Adapted from a comment I posted in a dialogue with “dwstroudmd,” a commenter at T19:
Setting up the analogy
Suppose that I, having only basic first-aid training, were to insist that it didn’t matter whether first-century Jewish midwives washed their hands before delivering babies. According to me (let’s suppose), the extant religious standards called for all devout Jews to wash regularly. Surely that would have been enough to guard against infant mortality and death in childbed, right?
You, an experienced modern-day obstetrician, would smile tolerantly, or even laugh. And rightly so: If I’d had the benefit of your training, I’d have known that your profession has established (not without controversy) that mother- and baby-killing infections can sneak in via even the cleanest-looking unwashed hands.
(We can’t mock first-century midwives for not knowing this, though; they lacked the necessary underlying knowledge about infectious microbes and their transmission.)
Ancient storytelling practices weren't necessarily a sufficient guard against distortion, just as ancient sanitary practices weren’t necessarily a sufficient guard against infection
Now let’s reverse the roles.
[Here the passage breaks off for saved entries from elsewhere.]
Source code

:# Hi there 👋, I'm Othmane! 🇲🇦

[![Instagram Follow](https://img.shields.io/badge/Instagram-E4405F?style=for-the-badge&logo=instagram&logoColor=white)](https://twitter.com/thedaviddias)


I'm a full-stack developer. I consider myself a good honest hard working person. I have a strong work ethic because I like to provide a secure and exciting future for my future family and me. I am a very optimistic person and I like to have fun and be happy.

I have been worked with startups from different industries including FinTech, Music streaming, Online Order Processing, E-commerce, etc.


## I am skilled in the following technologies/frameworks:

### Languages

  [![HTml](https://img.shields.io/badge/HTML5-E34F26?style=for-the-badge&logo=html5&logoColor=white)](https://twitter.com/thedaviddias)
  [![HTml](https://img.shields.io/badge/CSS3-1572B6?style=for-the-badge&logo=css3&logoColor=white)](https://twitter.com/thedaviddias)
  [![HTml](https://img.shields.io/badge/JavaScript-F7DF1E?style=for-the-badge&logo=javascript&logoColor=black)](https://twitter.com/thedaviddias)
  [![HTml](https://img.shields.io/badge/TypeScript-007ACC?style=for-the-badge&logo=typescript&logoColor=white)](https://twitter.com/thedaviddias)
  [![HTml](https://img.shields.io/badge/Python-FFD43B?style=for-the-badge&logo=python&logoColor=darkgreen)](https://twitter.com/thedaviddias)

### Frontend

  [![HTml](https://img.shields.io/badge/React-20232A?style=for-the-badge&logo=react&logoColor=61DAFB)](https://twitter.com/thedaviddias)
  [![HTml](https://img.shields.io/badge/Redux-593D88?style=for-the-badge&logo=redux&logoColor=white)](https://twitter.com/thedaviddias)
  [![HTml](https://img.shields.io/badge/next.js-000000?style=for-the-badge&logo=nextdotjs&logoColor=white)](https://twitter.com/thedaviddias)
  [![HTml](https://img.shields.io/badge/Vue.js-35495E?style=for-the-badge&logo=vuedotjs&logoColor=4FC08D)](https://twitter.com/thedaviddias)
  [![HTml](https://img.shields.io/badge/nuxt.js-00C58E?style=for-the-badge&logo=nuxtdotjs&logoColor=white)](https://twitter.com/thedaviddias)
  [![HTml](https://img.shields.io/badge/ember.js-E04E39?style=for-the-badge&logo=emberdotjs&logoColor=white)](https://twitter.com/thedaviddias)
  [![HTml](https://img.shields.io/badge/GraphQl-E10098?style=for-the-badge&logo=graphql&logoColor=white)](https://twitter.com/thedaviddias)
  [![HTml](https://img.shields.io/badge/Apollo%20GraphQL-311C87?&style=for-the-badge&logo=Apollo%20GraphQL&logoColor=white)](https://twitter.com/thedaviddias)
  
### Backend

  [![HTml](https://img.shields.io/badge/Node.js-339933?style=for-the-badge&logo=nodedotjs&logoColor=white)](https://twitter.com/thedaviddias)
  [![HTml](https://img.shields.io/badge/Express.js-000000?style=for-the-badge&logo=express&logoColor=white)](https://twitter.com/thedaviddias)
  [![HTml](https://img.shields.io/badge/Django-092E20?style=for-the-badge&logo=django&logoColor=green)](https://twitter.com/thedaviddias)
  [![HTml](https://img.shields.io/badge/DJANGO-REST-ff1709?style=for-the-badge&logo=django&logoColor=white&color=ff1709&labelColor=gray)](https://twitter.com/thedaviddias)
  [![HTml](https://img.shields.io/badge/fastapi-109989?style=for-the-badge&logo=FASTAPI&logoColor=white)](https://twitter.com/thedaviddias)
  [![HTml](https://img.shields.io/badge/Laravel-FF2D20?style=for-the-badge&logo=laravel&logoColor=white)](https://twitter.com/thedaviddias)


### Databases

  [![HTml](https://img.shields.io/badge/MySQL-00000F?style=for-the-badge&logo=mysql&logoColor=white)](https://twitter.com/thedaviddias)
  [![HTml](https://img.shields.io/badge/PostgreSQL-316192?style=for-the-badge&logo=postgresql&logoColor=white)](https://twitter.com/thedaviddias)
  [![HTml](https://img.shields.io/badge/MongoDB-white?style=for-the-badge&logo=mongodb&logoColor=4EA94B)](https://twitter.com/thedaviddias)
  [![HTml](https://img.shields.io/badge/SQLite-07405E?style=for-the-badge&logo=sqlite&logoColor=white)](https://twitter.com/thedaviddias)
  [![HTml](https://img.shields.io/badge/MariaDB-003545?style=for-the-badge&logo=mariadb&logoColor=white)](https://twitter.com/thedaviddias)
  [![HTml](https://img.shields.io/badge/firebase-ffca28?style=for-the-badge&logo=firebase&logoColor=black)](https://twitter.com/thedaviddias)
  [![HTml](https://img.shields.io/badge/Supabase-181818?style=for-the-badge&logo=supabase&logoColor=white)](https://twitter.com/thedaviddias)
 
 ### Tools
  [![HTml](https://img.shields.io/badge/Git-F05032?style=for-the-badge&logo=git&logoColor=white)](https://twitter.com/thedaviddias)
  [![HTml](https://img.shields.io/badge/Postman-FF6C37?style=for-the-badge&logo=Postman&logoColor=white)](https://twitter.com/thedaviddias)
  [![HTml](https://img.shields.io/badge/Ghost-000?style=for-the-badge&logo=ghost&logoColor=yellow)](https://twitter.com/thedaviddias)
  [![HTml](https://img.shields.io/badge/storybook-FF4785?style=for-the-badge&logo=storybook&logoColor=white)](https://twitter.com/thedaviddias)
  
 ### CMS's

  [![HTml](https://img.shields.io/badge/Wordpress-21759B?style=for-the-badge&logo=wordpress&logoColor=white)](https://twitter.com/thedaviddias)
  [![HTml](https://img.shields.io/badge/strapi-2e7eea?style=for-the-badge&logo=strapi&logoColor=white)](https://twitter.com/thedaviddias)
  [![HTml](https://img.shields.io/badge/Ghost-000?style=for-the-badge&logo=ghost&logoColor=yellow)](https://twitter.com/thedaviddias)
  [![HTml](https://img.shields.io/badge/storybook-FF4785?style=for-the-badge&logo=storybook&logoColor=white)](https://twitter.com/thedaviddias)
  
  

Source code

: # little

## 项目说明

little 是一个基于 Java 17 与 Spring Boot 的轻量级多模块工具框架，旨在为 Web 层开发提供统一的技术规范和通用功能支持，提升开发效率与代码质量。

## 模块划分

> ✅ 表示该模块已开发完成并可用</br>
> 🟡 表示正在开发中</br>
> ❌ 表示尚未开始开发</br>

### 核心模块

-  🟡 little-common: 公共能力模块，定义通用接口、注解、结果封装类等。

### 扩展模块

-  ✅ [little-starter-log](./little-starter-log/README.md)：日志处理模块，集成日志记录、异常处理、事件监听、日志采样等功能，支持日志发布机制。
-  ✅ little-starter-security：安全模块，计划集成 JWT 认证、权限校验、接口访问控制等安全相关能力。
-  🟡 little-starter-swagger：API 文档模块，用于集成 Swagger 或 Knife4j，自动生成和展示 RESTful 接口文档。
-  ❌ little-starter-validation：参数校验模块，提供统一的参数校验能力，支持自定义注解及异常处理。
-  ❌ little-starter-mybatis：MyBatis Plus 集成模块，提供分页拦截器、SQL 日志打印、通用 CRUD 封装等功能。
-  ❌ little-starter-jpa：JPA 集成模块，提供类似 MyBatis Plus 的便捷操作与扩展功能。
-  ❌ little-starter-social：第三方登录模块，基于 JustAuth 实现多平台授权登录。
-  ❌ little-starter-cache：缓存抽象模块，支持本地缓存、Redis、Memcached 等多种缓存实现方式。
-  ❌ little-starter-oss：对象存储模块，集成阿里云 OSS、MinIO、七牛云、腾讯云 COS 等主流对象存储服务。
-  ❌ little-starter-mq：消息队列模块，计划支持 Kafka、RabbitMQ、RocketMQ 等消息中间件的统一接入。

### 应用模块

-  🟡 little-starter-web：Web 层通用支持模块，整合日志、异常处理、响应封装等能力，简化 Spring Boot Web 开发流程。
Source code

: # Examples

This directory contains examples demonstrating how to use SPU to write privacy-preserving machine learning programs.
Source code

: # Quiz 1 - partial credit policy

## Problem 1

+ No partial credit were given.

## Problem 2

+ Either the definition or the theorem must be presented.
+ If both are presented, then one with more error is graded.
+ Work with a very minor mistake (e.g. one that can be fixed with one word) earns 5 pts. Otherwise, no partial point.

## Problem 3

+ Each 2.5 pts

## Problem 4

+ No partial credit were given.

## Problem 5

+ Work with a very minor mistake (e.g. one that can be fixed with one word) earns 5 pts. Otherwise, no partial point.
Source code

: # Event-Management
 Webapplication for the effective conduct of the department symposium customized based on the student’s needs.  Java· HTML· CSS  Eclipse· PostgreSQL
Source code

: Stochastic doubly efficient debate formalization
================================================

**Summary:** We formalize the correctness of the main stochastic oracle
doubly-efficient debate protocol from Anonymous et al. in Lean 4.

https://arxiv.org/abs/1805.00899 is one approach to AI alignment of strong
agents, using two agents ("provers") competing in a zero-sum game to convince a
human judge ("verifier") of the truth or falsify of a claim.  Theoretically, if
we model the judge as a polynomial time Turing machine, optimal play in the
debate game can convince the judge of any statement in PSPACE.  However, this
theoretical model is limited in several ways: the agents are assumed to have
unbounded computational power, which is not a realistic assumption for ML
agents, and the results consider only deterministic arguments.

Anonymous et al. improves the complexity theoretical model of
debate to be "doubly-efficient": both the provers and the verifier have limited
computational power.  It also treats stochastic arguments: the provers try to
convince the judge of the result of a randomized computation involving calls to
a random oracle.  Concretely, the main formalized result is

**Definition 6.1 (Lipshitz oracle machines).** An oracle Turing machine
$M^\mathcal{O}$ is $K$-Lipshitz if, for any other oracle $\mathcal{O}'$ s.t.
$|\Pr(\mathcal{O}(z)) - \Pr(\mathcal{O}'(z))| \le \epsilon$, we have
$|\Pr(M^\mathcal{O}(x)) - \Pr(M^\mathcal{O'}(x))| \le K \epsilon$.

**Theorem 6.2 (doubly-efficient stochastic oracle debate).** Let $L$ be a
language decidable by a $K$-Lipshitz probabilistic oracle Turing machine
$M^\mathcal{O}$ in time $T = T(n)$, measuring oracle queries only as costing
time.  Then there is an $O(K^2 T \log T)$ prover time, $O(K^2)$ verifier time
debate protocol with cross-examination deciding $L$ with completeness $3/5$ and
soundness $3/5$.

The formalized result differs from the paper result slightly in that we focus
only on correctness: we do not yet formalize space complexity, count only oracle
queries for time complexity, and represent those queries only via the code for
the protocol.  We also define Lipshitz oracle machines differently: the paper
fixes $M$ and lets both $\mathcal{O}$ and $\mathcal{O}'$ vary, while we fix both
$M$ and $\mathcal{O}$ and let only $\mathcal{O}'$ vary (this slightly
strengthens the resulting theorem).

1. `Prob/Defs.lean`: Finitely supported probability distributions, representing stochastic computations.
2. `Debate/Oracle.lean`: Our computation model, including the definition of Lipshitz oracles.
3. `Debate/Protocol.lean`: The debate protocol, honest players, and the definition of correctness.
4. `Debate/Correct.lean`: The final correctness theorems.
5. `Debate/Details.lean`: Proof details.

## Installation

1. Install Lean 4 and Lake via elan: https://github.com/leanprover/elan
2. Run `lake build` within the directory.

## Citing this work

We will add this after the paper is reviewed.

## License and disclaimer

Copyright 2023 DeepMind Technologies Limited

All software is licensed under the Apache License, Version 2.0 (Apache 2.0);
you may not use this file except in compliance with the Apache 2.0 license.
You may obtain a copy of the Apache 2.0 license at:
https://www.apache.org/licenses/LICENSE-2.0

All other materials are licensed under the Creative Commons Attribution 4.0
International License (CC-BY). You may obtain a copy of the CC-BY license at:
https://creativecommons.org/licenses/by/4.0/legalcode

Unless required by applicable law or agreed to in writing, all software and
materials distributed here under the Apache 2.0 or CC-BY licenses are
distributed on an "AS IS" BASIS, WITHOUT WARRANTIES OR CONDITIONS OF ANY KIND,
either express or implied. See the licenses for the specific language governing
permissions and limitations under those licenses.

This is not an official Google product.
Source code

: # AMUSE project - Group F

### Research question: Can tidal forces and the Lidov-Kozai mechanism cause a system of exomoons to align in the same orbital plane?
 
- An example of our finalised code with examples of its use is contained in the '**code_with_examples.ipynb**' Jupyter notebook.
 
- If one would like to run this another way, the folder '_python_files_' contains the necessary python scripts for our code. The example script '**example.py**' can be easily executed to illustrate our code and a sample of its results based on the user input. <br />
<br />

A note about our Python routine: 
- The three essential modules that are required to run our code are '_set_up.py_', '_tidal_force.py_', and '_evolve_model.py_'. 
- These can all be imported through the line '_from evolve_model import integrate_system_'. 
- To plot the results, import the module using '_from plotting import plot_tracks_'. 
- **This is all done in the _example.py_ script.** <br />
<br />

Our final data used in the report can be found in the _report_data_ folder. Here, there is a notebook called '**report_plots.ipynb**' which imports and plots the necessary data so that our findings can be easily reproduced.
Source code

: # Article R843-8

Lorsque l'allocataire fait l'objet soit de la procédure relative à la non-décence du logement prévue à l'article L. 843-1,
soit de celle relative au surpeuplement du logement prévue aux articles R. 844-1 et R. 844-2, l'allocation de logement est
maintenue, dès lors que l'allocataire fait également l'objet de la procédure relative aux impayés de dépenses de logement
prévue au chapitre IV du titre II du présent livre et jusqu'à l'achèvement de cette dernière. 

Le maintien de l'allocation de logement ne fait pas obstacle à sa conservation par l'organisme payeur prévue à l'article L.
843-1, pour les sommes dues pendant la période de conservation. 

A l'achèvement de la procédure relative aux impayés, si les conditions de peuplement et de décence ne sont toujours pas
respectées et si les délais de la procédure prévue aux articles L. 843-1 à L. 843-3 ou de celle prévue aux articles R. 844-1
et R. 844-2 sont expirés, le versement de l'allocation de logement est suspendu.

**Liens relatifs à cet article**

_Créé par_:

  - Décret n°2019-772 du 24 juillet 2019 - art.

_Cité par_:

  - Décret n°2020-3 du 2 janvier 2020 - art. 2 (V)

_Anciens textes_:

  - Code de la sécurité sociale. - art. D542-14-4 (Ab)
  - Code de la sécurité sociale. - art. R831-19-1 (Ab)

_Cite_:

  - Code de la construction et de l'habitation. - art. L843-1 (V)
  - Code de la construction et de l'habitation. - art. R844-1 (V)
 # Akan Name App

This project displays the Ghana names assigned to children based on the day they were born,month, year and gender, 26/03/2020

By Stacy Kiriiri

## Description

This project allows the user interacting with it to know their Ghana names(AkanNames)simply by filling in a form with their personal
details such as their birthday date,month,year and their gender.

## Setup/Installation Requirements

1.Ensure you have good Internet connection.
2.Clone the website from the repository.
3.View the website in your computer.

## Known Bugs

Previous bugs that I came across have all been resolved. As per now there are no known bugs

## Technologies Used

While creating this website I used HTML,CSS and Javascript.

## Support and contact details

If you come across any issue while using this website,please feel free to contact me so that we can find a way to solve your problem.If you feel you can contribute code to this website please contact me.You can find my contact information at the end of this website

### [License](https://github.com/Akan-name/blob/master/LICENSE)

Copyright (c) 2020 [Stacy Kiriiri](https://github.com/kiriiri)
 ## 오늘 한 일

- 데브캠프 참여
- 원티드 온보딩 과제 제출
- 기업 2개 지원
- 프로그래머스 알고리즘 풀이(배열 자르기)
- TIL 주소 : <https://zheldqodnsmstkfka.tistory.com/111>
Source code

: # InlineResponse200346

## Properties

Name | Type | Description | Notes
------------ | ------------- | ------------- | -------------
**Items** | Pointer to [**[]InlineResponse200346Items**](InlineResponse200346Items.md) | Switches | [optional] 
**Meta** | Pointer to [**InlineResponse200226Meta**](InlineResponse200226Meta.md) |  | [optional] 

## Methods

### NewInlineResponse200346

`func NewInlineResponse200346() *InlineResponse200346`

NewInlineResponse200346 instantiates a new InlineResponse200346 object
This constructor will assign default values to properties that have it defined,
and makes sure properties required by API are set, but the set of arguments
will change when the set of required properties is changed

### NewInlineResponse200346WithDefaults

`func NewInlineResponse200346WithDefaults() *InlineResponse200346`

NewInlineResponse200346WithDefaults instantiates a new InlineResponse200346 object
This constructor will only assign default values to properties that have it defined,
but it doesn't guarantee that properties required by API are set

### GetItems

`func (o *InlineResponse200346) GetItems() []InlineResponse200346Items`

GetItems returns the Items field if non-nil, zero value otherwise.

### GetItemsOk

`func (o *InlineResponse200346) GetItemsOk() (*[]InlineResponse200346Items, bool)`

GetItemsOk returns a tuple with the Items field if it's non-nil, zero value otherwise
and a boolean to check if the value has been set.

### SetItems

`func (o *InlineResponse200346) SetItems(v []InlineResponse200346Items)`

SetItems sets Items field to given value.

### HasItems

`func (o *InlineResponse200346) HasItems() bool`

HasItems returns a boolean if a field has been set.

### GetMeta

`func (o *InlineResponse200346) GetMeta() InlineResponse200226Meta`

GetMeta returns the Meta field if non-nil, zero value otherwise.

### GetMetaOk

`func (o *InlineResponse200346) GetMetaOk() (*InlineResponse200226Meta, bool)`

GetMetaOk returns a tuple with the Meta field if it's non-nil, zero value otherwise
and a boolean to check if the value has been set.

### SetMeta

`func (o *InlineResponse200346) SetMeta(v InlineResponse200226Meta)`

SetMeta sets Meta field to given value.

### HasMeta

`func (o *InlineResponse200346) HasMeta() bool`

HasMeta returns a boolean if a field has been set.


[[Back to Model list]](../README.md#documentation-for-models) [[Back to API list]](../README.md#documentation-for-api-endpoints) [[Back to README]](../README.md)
Certain modern theologians make the claim that it doesn’t matter whether the NT accounts are hearsay, or (if in fact they were eyewitness accounts) whether they were first written down decades after the witnesses’ observations, without the opportunity to dig into what the witnesses actually saw as opposed to what they claimed they saw.
According to these theologians, various first-century storytelling practices — "sanitation" practices, if you will — would have been enough to guard against distortion of the NT tales, even the most extraordinary ones.
It turns out, though, that at least so far as we can tell) these theologians have little or no training in interviewing actual, fallible human witnesses (let alone in cases having real-world consequences).
Our modern theologians apparently know little of the the vicissitudes of human perception and memory, as demonstrated convincingly by modern journalists, police detectives, and lawyers, not to mention by experimental psychologists.
That might give you an idea why I react the way I do when reasserters make such grandiose claims: When you [reasserters] make such confident assertions about first-century storytelling practices, to me it sounds just like a non-physician who claims that first-century midwives didn’t need to wash their hands.